Ces deux derniers affronteront sans doute Manuel Valls, qui a déclaré se "préparer" à la primaire organisée en janvier pour désigner le candidat porté par le Parti socialiste pour l'élection d'avril-mai.

Le prochain locataire de l'Elysée succédera à un chef de l'Etat socialiste dont les cinq ans de règne auront été marqués par la mort et l'adversité, dans un contexte mondial troublé.

Président d'un pays confronté aux attentats les plus meurtriers de son histoire, "chef de guerre" d'une armée engagée sur plusieurs fronts, François Hollande a trouvé sur sa route maints obstacles : manifestations - de "droite" contre le mariage homosexuel et de "gauche" contre la loi Travail, notamment -, fronde persistante d'une partie de la majorité contre les réformes, problèmes liés à sa vie privée, cote de confiance historiquement faible.

En entrant à l'Elysée, il avait demandé à être jugé sur ses résultats, à commencer par la situation économique et l'emploi, préoccupation numéro un des Français.

LA COURBE DU CHÔMAGE S'EST (UN PEU) INVERSÉE

Malgré des taux d'intérêt historiquement bas et une chute des prix du pétrole, le miracle n'a pas eu lieu.

Depuis quelques mois, le président assure que la France est sortie de l'ornière, avec le retour de la croissance et le recul du chômage et des déficits. Mais sur tous ces indicateurs, les progrès sont lents et poussifs.

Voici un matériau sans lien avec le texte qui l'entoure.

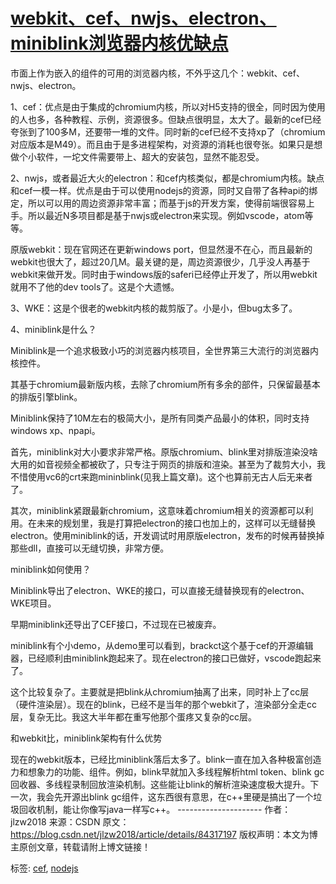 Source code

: # [webkit、cef、nwjs、electron、 miniblink浏览器内核优缺点](https://www.cnblogs.com/xbzhu/p/10645754.html)



市面上作为嵌入的组件的可用的浏览器内核，不外乎这几个：webkit、cef、nwjs、electron。

1、cef：优点是由于集成的chromium内核，所以对H5支持的很全，同时因为使用的人也多，各种教程、示例，资源很多。但缺点很明显，太大了。最新的cef已经夸张到了100多M，还要带一堆的文件。同时新的cef已经不支持xp了（chromium对应版本是M49）。而且由于是多进程架构，对资源的消耗也很夸张。如果只是想做个小软件，一坨文件需要带上、超大的安装包，显然不能忍受。 

2、nwjs，或者最近大火的electron：和cef内核类似，都是chromium内核。缺点和cef一模一样。优点是由于可以使用nodejs的资源，同时又自带了各种api的绑定，所以可以用的周边资源非常丰富；而基于js的开发方案，使得前端很容易上手。所以最近N多项目都是基于nwjs或electron来实现。例如vscode，atom等等。 

原版webkit：现在官网还在更新windows port，但显然漫不在心，而且最新的webkit也很大了，超过20几M。最关键的是，周边资源很少，几乎没人再基于webkit来做开发。同时由于windows版的saferi已经停止开发了，所以用webkit就用不了他的dev tools了。这是个大遗憾。 

3、WKE：这是个很老的webkit内核的裁剪版了。小是小，但bug太多了。

4、miniblink是什么？

Miniblink是一个追求极致小巧的浏览器内核项目，全世界第三大流行的浏览器内核控件。

其基于chromium最新版内核，去除了chromium所有多余的部件，只保留最基本的排版引擎blink。

Miniblink保持了10M左右的极简大小，是所有同类产品最小的体积，同时支持windows xp、npapi。

首先，miniblink对大小要求非常严格。原版chromium、blink里对排版渲染没啥大用的如音视频全都被砍了，只专注于网页的排版和渲染。甚至为了裁剪大小，我不惜使用vc6的crt来跑mininblink(见我上篇文章)。这个也算前无古人后无来者了。

其次，miniblink紧跟最新chromium，这意味着chromium相关的资源都可以利用。在未来的规划里，我是打算把electron的接口也加上的，这样可以无缝替换electron。使用miniblink的话，开发调试时用原版electron，发布的时候再替换掉那些dll，直接可以无缝切换，非常方便。 

miniblink如何使用？

Miniblink导出了electron、WKE的接口，可以直接无缝替换现有的electron、WKE项目。

早期miniblink还导出了CEF接口，不过现在已被废弃。 

miniblink有个小demo，从demo里可以看到，brackct这个基于cef的开源编辑器，已经顺利由miniblink跑起来了。现在electron的接口已做好，vscode跑起来了。 

这个比较复杂了。主要就是把blink从chromium抽离了出来，同时补上了cc层（硬件渲染层）。现在的blink，已经不是当年的那个webkit了，渲染部分全走cc层，复杂无比。我这大半年都在重写他那个蛋疼又复杂的cc层。 

和webkit比，miniblink架构有什么优势

现在的webkit版本，已经比miniblink落后太多了。blink一直在加入各种极富创造力和想象力的功能、组件。例如，blink早就加入多线程解析html token、blink gc回收器、多线程录制回放渲染机制。这些能让blink的解析渲染速度极大提升。下一次，我会先开源出blink gc组件，这东西很有意思，在c++里硬是搞出了一个垃圾回收机制，能让你像写java一样写c++。
\---------------------
作者：jlzw2018
来源：CSDN
原文：https://blog.csdn.net/jlzw2018/article/details/84317197
版权声明：本文为博主原创文章，转载请附上博文链接！



标签: [cef](https://www.cnblogs.com/xbzhu/tag/cef/), [nodejs](https://www.cnblogs.com/xbzhu/tag/nodejs/) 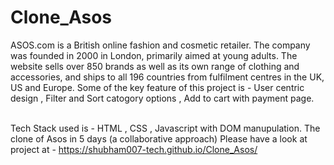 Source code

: # Clone_Asos

ASOS.com is a British online fashion and cosmetic retailer. The company was founded in 2000 in London, primarily aimed at young adults.
The website sells over 850 brands as well as its own range of clothing and accessories, and ships to all 196 countries from fulfilment centres in the UK, US and Europe.
Some of the key feature of  this project is - User centric design , Filter and Sort catogory options , Add to cart with payment page.
<br> <br/>

Tech Stack used is - HTML , CSS , Javascript with DOM manupulation.
   The clone of Asos in 5 days (a collaborative approach)
 Please have a look at project at  - https://shubham007-tech.github.io/Clone_Asos/
 <br><br/>
<a href=""><img src="https://boutique.humbleandrich.com/wp-content/uploads/2019/04/ASOS.jpg" alt="" ></a>
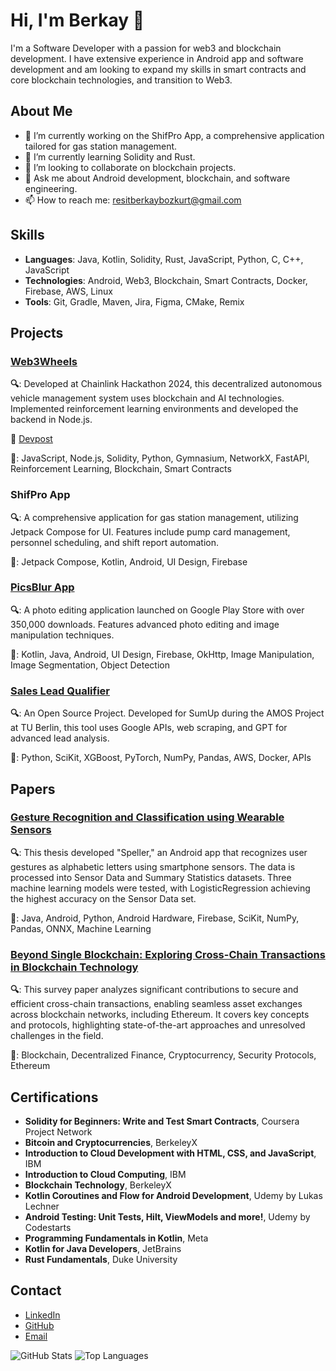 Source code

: # Hi, I'm Berkay 👋

I'm a Software Developer with a passion for web3 and blockchain development. I have extensive experience in Android app and software development and am looking to expand my skills in smart contracts and core blockchain technologies, and transition to Web3.

## About Me

- 🔭 I’m currently working on the ShifPro App, a comprehensive application tailored for gas station management.
- 🌱 I’m currently learning Solidity and Rust.
- 👯 I’m looking to collaborate on blockchain projects.
- 💬 Ask me about Android development, blockchain, and software engineering.
- 📫 How to reach me: [resitberkaybozkurt@gmail.com](mailto:resitberkaybozkurt@gmail.com)

## Skills

- **Languages**: Java, Kotlin, Solidity, Rust, JavaScript, Python, C, C++, JavaScript
- **Technologies**: Android, Web3, Blockchain, Smart Contracts, Docker, Firebase, AWS, Linux
- **Tools**: Git, Gradle, Maven, Jira, Figma, CMake, Remix

## Projects

### [Web3Wheels](https://github.com/ZhectorSM/web3-wheels-app)
**🔍**: Developed at Chainlink Hackathon 2024, this decentralized autonomous vehicle management system uses blockchain and AI technologies. Implemented reinforcement learning environments and developed the backend in Node.js.

**🚀** [Devpost](https://devpost.com/software/web3wheels)

**🔭**: JavaScript, Node.js, Solidity, Python, Gymnasium, NetworkX, FastAPI, Reinforcement Learning, Blockchain, Smart Contracts

### ShifPro App
**🔍**: A comprehensive application for gas station management, utilizing Jetpack Compose for UI. Features include pump card management, personnel scheduling, and shift report automation.

**🔭**: Jetpack Compose, Kotlin, Android, UI Design, Firebase

### [PicsBlur App](https://play.google.com/store/apps/details?id=helikanon.photo.editor.photoblur&hl=en&gl=US)
**🔍**: A photo editing application launched on Google Play Store with over 350,000 downloads. Features advanced photo editing and image manipulation techniques.

**🔭**: Kotlin, Java, Android, UI Design, Firebase, OkHttp, Image Manipulation, Image Segmentation, Object Detection

### [Sales Lead Qualifier](https://github.com/amosproj/amos2023ws06-sales-lead-qualifier)
**🔍**: An Open Source Project. Developed for SumUp during the AMOS Project at TU Berlin, this tool uses Google APIs, web scraping, and GPT for advanced lead analysis.

**🔭**: Python, SciKit, XGBoost, PyTorch, NumPy, Pandas, AWS, Docker, APIs

## Papers

### [Gesture Recognition and Classification using Wearable Sensors](https://drive.google.com/file/d/1WfSnu2OfTXw9LAHDwLaoISJlL6RSttBF/view?usp=sharing)
**🔍**: This thesis developed "Speller," an Android app that recognizes user gestures as alphabetic letters using smartphone sensors. The data is processed into Sensor Data and Summary Statistics datasets. Three machine learning models were tested, with LogisticRegression achieving the highest accuracy on the Sensor Data set.

**🔭**: Java, Android, Python, Android Hardware, Firebase, SciKit, NumPy, Pandas, ONNX, Machine Learning

### [Beyond Single Blockchain: Exploring Cross-Chain Transactions in Blockchain Technology](https://drive.google.com/file/d/1IAwp2FN58ywzrylxcAmwNb6iunX5Cjzm/view?usp=sharing)
**🔍**: This survey paper analyzes significant contributions to secure and efficient cross-chain transactions, enabling seamless asset exchanges across blockchain networks, including Ethereum. It covers key concepts and protocols, highlighting state-of-the-art approaches and unresolved challenges in the field.

**🔭**: Blockchain, Decentralized Finance, Cryptocurrency, Security Protocols, Ethereum

## Certifications

- **Solidity for Beginners: Write and Test Smart Contracts**, Coursera Project Network
- **Bitcoin and Cryptocurrencies**, BerkeleyX
- **Introduction to Cloud Development with HTML, CSS, and JavaScript**, IBM
- **Introduction to Cloud Computing**, IBM
- **Blockchain Technology**, BerkeleyX
- **Kotlin Coroutines and Flow for Android Development**, Udemy by Lukas Lechner
- **Android Testing: Unit Tests, Hilt, ViewModels and more!**, Udemy by Codestarts
- **Programming Fundamentals in Kotlin**, Meta
- **Kotlin for Java Developers**, JetBrains
- **Rust Fundamentals**, Duke University

## Contact

- [LinkedIn](https://www.linkedin.com/in/resit-berkay-bozkurt)
- [GitHub](https://github.com/rbbozkurt)
- [Email](mailto:resitberkaybozkurt@gmail.com)

![GitHub Stats](https://github-readme-stats.vercel.app/api?username=rbbozkurt&show_icons=true)
![Top Languages](https://github-readme-stats.vercel.app/api/top-langs/?username=rbbozkurt&layout=compact)
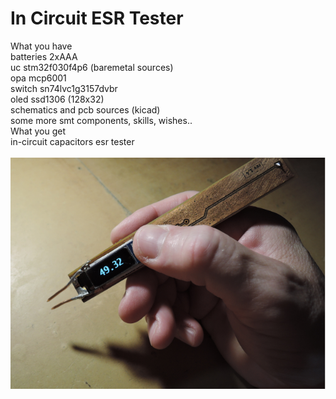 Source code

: # In Circuit ESR Tester
What you have<br>
batteries 2xAAA<br>
uc stm32f030f4p6 (baremetal sources)<br>
opa mcp6001<br>
switch sn74lvc1g3157dvbr<br>
oled ssd1306 (128x32)<br>
schematics and pcb sources (kicad)<br>
some more smt components, skills, wishes..<br>
What you get<br>
in-circuit capacitors esr tester<BR><br>
![plot](./Pic/esr.png)

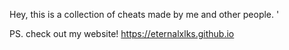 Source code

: Hey, this is a collection of cheats made by me and other people. '

PS. check out my website! 
https://eternalxlks.github.io
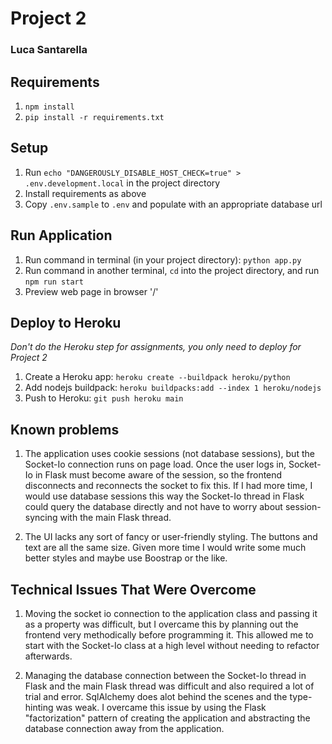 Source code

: # Project 2

### Luca Santarella

## Requirements

1. `npm install`
2. `pip install -r requirements.txt`

## Setup

1. Run `echo "DANGEROUSLY_DISABLE_HOST_CHECK=true" > .env.development.local` in the project directory
2. Install requirements as above
3. Copy `.env.sample` to `.env` and populate with an appropriate database url

## Run Application

1. Run command in terminal (in your project directory): `python app.py`
2. Run command in another terminal, `cd` into the project directory, and run `npm run start`
3. Preview web page in browser '/'

## Deploy to Heroku

*Don't do the Heroku step for assignments, you only need to deploy for Project 2*

1. Create a Heroku app: `heroku create --buildpack heroku/python`
2. Add nodejs buildpack: `heroku buildpacks:add --index 1 heroku/nodejs`
3. Push to Heroku: `git push heroku main`

## Known problems

1. The application uses cookie sessions (not database sessions), but the Socket-Io connection runs on page load. Once
   the user logs in, Socket-Io in Flask must become aware of the session, so the frontend disconnects and reconnects the
   socket to fix this. If I had more time, I would use database sessions this way the Socket-Io thread in Flask could
   query the database directly and not have to worry about session-syncing with the main Flask thread.

2. The UI lacks any sort of fancy or user-friendly styling. The buttons and text are all the same size. Given more time
   I would write some much better styles and maybe use Boostrap or the like.

## Technical Issues That Were Overcome

1. Moving the socket io connection to the application class and passing it as a property was difficult,
   but I overcame this by planning out the frontend very methodically before programming it. This allowed me to 
   start with the Socket-Io class at a high level without needing to refactor afterwards.
   
2. Managing the database connection between the Socket-Io thread in Flask and the main Flask thread was difficult
   and also required a lot of trial and error. SqlAlchemy does alot behind the scenes and the type-hinting was weak.
   I overcame this issue by using the Flask "factorization" pattern of creating the application and abstracting the 
   database connection away from the application.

A peine arrivé aux affaires, il s'était fixé un ultimatum : sans "inversion" de la courbe du chômage, qu'il imaginait au départ dès fin 2013, il ne saurait briguer un second mandat.

Le graphique du nombre de demandeurs d'emploi en catégorie A montre effectivement une inflexion à la baisse (http://reut.rs/1VigIIT). Mais, à près de 3,480 millions à fin octobre, ce nombre reste proche de son record (3,591 millions en février 2016) et supérieur de 556.000 au niveau du début du quinquennat, fin mai 2012.

Pas d'embellie réelle non plus côté croissance économique, qui atteindra péniblement cette année 1,2%/1,3%, du même ordre qu'en 2015. Elle devrait rester l'an prochain inférieure à la moyenne de la zone euro (http://reut.rs/1XOQoGz et http://reut.rs/29SoGUV).

Le déficit public ne devrait, pour sa part, revenir sous la limite européenne de 3% du PIB qu'au plus tôt fin 2017, alors que François Hollande s'était engagé lors de la campagne présidentielle à le ramener à l'équilibre à cette date.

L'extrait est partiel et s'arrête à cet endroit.